Truthwitch by Susan Dennard
While the set of characters in Truthwitch is very diverse in itself, this book takes it a step further because it includes a Roma-inspired tribe, which is hated by all other nations/societies in the book. Personally, I’ve never read a book involving this kind of subject and I think Truthwitch does a very good job in showing how this hate would shape and impact that tribe.
Shadow Scale by Rachel Hartman
In this second installment of the Seraphina duology, Hartman includes an incredibly diverse set of characters, as well as themes.

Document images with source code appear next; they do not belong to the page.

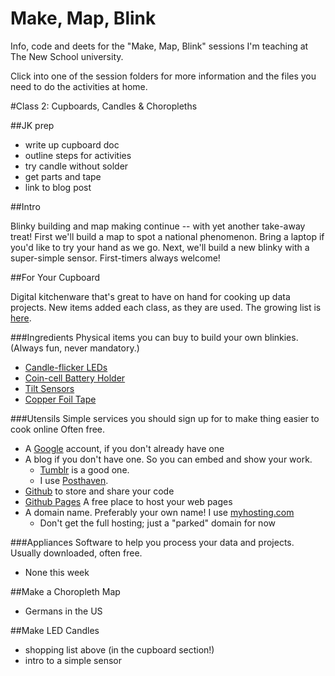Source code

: Make, Map, Blink
==============

Info, code and deets for the "Make, Map, Blink" sessions I'm teaching at The New School university.

Click into one of the session folders for more information and the files you need to do the activities at home.

#Class 2: Cupboards, Candles & Choropleths

##JK prep

- write up cupboard doc
- outline steps for activities
- try candle without solder
- get parts and tape
- link to blog post

##Intro

Blinky building and map making continue -- with yet another take-away treat! First we'll build a map to spot a national phenomenon. Bring a laptop if you'd like to try your hand as we go. Next, we'll build a new blinky with a super-simple sensor. First-timers always welcome!

##For Your Cupboard

Digital kitchenware that's great to have on hand for cooking up data projects. New items added each class, as they are used. The growing list is [here](link). 

###Ingredients
Physical items you can buy to build your own blinkies. (Always fun, never mandatory.)

- [Candle-flicker LEDs](http://shop.evilmadscientist.com/productsmenu/partsmenu/408)
- [Coin-cell Battery Holder](https://www.sparkfun.com/products/8822)
- [Tilt Sensors](https://www.sparkfun.com/products/10289)
- [Copper Foil Tape](https://www.adafruit.com/products/1128)

###Utensils
Simple services you should sign up for to make thing easier to cook online Often free. 

- A [Google](http://accounts.google.com) account, if you don't already have one
- A blog if you don't have one. So you can embed and show your work.
	- [Tumblr](http://tumblr.com) is a good one. 
	- I use [Posthaven](http://posthaven.com).
- [Github](http://github.com) to store and share your code
- [Github Pages](https://pages.github.com/) A free place to host your web pages
- A domain name. Preferably your own name! I use [myhosting.com](http://myhosting.com)
	- Don't get the full hosting; just a "parked" domain for now

###Appliances
Software to help you process your data and projects. Usually downloaded, often free.

- None this week

##Make a Choropleth Map

- Germans in the US

##Make LED Candles

- shopping list above (in the cupboard section!)
- intro to a simple sensor
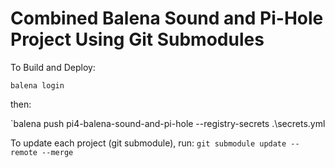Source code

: # Combined Balena Sound and Pi-Hole Project Using Git Submodules

To Build and Deploy:

`balena login`

then:

`balena push pi4-balena-sound-and-pi-hole --registry-secrets .\secrets.yml

To update each project (git submodule), run:
`git submodule update --remote --merge`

This was the first book I’ve read which features an actively trans character, as well as a discussion on what pronouns to use when addressing someone (those two are only loosely related since the pronouns discussion affects a language as a whole: it’s a courtesy to ask a person which pronouns they prefer upon meeting them), without overshadowing the plot.
Rebel of the Sands by Alwin Hamilton
Rebel of the Sands has one of the most peculiar settings I’ve stumbled upon recently: it’s a Western (if not a steampunk story) set in a world heavily inspired by Middle-Eastern tradition.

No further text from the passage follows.